Try it
Work out how many lines in the data below contain "subsubsection", and state that count with nothing added.

Saved entries
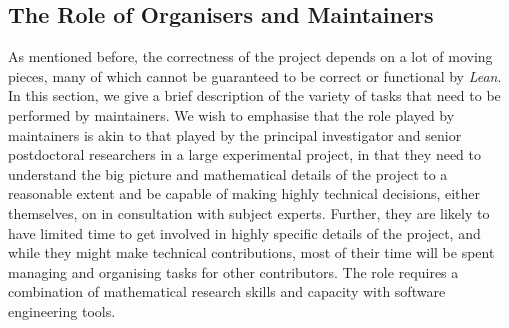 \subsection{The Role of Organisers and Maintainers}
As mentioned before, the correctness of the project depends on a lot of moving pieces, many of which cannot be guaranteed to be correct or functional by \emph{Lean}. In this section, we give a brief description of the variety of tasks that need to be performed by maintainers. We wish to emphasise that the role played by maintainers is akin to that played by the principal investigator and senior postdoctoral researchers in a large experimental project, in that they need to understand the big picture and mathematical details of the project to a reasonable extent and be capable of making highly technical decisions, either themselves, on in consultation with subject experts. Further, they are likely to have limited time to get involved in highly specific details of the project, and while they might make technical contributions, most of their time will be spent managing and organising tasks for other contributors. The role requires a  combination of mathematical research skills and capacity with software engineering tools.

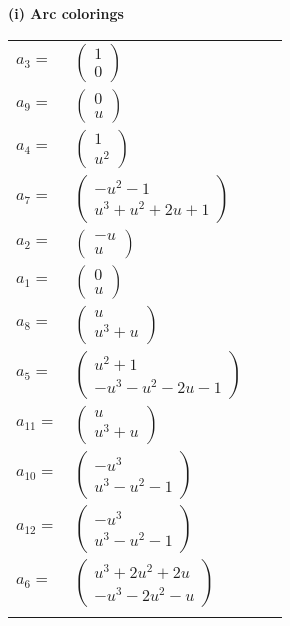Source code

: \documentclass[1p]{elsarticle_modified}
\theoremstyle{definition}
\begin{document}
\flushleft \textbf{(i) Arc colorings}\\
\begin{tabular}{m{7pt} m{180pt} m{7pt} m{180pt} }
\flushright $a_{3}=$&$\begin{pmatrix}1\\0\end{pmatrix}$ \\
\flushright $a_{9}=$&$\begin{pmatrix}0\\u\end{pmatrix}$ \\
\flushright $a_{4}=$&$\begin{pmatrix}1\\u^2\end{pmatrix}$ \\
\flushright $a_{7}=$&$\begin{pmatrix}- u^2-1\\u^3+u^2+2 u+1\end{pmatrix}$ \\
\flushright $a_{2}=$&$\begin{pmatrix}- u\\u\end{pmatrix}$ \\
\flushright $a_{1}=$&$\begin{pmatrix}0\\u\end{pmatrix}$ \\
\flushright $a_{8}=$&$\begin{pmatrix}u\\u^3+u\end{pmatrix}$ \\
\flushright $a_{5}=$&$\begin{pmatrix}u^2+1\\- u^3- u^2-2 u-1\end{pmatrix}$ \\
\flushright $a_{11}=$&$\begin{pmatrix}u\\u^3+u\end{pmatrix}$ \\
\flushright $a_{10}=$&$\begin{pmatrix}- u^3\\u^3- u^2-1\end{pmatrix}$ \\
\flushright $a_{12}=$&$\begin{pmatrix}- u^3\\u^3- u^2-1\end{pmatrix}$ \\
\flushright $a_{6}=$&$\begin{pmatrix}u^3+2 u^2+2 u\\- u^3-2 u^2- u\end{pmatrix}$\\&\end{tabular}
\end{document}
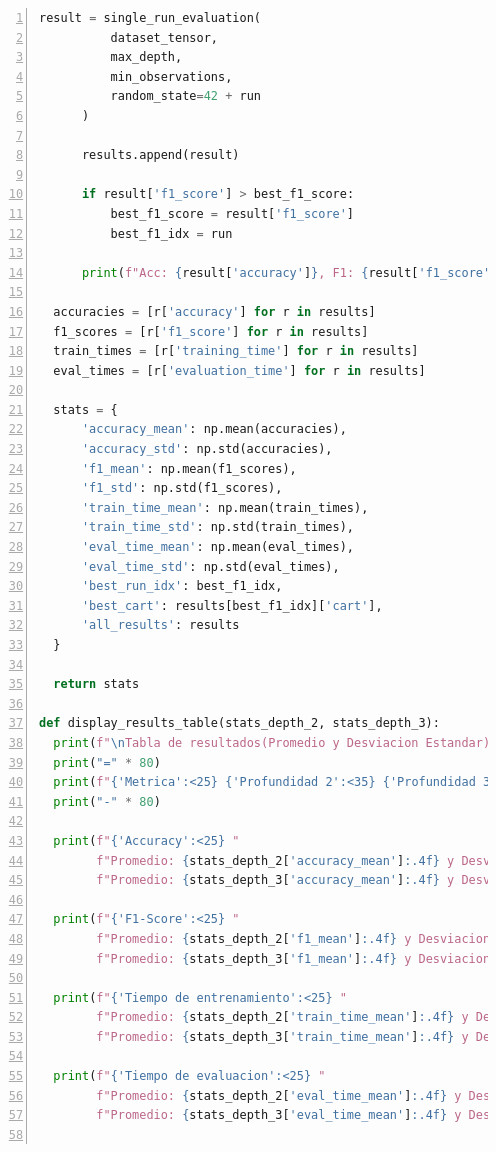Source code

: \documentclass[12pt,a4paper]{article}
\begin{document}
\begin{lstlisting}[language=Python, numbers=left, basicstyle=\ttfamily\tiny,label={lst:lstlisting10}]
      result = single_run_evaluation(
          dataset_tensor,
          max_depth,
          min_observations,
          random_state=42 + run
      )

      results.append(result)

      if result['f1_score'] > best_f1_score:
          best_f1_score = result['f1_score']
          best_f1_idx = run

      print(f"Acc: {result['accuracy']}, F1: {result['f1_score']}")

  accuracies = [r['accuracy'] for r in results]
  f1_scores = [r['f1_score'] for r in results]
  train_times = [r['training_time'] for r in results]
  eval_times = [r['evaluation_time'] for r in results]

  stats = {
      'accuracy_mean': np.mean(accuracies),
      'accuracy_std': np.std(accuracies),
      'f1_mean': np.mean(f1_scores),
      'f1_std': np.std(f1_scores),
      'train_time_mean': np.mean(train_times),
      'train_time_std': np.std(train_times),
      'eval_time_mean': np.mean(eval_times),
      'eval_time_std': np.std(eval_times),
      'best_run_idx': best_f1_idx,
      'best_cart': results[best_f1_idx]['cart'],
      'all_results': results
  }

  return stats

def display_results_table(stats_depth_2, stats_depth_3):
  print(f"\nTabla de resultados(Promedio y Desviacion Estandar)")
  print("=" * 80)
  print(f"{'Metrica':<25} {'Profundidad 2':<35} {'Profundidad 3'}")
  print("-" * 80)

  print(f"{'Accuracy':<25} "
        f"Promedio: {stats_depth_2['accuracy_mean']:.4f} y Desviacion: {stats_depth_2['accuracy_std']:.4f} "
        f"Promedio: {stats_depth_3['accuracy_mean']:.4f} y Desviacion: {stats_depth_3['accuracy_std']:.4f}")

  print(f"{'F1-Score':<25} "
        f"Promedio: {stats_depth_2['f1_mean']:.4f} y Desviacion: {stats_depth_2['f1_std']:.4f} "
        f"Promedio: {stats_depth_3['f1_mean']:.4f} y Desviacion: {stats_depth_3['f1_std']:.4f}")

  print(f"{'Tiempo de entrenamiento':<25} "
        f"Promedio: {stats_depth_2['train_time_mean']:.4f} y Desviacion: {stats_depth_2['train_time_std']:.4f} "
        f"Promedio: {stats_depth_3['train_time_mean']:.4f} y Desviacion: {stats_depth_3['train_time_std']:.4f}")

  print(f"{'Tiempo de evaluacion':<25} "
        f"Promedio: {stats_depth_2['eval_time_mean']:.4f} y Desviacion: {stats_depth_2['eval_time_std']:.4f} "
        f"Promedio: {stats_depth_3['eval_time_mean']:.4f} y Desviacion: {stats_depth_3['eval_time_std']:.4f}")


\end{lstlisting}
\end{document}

...

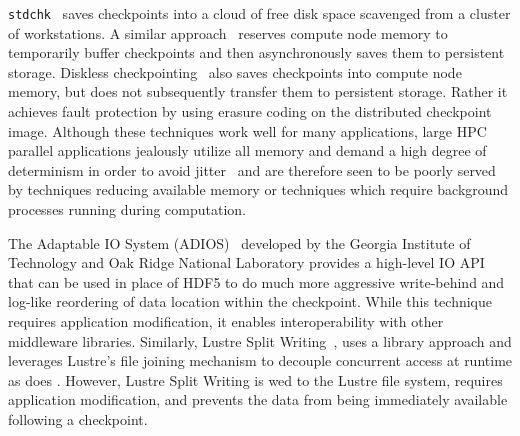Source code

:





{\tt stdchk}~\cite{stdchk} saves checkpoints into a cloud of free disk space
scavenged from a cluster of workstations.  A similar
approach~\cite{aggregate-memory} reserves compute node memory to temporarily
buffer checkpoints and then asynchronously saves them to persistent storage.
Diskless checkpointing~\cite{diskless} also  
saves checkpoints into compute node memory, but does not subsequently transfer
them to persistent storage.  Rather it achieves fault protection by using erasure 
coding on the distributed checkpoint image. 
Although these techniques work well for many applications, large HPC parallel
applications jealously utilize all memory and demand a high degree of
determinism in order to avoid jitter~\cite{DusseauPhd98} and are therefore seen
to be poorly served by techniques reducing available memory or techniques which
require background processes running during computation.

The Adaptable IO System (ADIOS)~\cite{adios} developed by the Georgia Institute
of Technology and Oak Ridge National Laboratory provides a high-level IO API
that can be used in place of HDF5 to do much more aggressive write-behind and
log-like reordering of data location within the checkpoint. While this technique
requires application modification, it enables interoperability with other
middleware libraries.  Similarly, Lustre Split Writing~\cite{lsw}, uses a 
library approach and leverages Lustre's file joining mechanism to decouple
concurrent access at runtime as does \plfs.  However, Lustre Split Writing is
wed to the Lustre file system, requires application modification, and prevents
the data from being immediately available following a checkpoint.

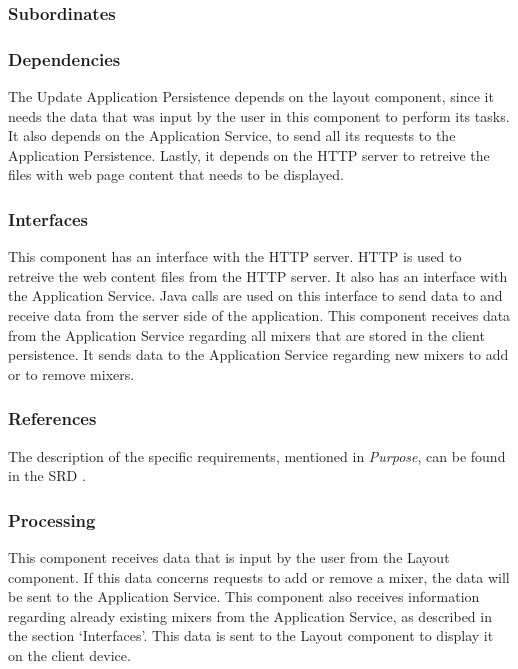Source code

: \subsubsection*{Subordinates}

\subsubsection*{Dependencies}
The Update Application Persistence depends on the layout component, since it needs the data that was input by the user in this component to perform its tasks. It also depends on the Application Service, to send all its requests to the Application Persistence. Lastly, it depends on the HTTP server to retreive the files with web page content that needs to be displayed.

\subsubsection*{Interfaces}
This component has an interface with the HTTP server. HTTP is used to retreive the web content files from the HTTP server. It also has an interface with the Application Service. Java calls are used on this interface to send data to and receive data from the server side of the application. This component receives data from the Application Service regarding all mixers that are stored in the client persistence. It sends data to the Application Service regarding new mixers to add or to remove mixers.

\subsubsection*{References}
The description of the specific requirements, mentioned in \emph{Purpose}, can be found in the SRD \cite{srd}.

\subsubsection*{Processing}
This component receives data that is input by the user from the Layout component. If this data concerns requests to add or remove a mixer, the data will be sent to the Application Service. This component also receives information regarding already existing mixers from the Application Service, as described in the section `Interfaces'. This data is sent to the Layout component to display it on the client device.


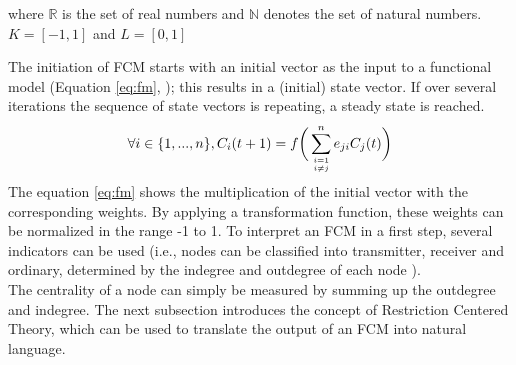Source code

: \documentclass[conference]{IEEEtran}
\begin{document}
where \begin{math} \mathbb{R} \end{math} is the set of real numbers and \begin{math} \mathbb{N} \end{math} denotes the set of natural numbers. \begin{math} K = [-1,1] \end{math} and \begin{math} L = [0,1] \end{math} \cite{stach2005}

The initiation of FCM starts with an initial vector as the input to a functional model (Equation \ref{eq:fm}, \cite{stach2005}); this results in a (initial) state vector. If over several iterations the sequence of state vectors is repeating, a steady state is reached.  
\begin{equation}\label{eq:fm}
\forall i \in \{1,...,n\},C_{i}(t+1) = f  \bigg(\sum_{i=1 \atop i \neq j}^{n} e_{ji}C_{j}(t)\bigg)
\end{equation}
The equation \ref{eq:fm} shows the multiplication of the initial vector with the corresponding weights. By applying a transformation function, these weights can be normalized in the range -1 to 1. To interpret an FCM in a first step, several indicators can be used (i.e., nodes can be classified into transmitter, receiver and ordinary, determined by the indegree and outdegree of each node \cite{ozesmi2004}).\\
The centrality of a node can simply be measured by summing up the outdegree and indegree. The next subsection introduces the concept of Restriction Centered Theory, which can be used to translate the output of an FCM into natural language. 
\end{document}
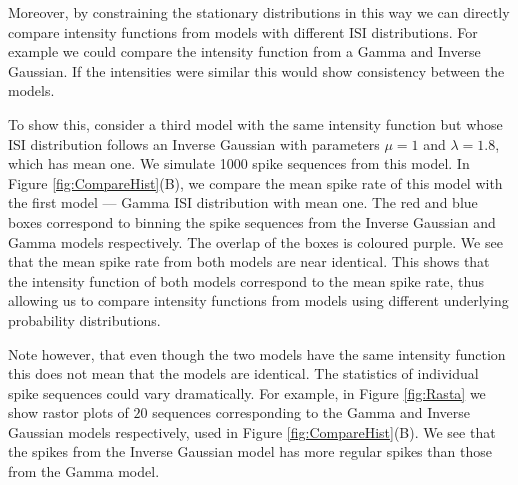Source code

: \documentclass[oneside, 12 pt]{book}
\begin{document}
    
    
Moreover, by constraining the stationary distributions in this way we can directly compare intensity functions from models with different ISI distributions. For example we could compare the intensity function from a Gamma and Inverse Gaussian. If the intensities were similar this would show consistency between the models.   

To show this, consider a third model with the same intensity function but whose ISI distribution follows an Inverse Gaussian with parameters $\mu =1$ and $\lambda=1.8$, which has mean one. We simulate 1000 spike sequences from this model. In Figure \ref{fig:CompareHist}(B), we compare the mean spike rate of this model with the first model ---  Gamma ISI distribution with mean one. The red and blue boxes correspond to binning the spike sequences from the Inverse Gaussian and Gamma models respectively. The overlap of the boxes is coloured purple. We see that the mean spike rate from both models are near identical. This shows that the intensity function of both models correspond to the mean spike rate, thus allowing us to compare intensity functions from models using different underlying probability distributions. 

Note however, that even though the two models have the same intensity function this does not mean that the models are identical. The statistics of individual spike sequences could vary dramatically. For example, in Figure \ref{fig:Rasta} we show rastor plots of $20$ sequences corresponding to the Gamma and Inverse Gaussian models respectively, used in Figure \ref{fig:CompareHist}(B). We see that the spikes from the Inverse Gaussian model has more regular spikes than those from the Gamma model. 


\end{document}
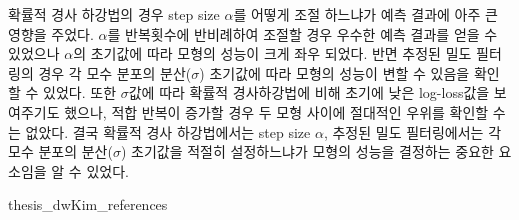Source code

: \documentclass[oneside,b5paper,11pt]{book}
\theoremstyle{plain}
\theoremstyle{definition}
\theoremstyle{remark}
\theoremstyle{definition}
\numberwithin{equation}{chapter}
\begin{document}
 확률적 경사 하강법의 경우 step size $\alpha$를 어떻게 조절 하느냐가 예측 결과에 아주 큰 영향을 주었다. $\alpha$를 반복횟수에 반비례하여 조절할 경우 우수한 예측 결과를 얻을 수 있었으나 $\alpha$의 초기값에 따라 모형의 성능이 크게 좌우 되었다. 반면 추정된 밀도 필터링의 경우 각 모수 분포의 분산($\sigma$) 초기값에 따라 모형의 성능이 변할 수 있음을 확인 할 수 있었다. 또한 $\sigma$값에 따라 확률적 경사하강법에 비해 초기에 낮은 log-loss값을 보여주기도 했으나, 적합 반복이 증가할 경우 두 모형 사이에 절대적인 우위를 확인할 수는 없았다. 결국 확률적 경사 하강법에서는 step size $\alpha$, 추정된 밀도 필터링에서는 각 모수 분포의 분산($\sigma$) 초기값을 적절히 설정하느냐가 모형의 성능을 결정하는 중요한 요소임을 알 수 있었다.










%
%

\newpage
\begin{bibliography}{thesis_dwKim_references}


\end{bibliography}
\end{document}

Your solution
5